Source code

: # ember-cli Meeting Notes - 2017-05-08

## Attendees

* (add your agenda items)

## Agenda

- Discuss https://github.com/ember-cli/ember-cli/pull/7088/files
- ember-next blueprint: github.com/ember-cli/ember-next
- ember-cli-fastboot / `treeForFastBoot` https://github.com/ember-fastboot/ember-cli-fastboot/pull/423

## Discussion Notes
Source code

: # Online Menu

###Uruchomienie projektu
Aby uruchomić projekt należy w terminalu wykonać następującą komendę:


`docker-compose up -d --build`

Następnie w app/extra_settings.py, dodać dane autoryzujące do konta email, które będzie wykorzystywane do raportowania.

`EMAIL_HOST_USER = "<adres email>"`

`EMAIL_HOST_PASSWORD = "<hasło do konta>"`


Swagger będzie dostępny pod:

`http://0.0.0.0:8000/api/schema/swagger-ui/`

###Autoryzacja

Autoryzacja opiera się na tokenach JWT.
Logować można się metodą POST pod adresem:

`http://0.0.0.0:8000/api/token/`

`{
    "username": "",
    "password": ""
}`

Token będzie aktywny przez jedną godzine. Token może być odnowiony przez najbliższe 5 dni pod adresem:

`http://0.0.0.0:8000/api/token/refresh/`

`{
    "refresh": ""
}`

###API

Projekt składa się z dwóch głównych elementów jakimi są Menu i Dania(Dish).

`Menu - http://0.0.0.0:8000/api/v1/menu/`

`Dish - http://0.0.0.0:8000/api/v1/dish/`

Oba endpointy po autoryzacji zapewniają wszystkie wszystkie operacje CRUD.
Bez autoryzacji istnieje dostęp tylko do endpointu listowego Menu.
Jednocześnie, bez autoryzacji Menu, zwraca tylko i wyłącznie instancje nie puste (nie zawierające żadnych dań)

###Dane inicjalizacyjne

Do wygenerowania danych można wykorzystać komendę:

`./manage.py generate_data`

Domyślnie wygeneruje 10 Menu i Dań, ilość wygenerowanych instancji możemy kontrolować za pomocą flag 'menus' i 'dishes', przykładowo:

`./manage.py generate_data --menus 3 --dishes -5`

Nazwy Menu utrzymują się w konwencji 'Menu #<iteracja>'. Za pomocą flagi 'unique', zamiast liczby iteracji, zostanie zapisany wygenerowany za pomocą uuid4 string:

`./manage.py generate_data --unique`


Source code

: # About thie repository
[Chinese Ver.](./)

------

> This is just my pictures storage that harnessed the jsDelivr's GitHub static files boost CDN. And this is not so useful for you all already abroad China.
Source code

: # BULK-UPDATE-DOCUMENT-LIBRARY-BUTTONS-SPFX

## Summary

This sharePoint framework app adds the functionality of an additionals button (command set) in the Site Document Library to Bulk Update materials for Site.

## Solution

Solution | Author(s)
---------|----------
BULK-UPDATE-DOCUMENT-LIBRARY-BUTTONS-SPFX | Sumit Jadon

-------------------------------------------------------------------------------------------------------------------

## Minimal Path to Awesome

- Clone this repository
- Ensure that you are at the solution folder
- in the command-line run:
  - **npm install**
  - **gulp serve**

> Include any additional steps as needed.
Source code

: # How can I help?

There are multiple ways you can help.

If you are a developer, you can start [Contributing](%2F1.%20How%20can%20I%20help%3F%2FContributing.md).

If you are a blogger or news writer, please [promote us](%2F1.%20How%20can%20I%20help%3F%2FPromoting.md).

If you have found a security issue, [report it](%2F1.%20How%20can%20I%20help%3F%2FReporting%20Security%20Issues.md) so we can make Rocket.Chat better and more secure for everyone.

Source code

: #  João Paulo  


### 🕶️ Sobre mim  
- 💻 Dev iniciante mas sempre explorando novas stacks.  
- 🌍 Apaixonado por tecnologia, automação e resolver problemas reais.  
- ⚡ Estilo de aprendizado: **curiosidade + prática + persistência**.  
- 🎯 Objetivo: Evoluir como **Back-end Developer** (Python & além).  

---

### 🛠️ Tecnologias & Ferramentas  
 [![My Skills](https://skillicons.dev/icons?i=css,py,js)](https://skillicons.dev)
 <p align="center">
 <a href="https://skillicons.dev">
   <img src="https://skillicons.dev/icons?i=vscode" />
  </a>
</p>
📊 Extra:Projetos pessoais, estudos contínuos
^^^^^^^^^^^^^^^^
== WHAT THE TASK ASKS ==
Report each line of the material in which the string "unique" occurs.

== SOLUTION ==
Nazwy Menu utrzymują się w konwencji 'Menu #<iteracja>'. Za pomocą flagi 'unique', zamiast liczby iteracji, zostanie zapisany wygenerowany za pomocą uuid4 string:
`./manage.py generate_data --unique`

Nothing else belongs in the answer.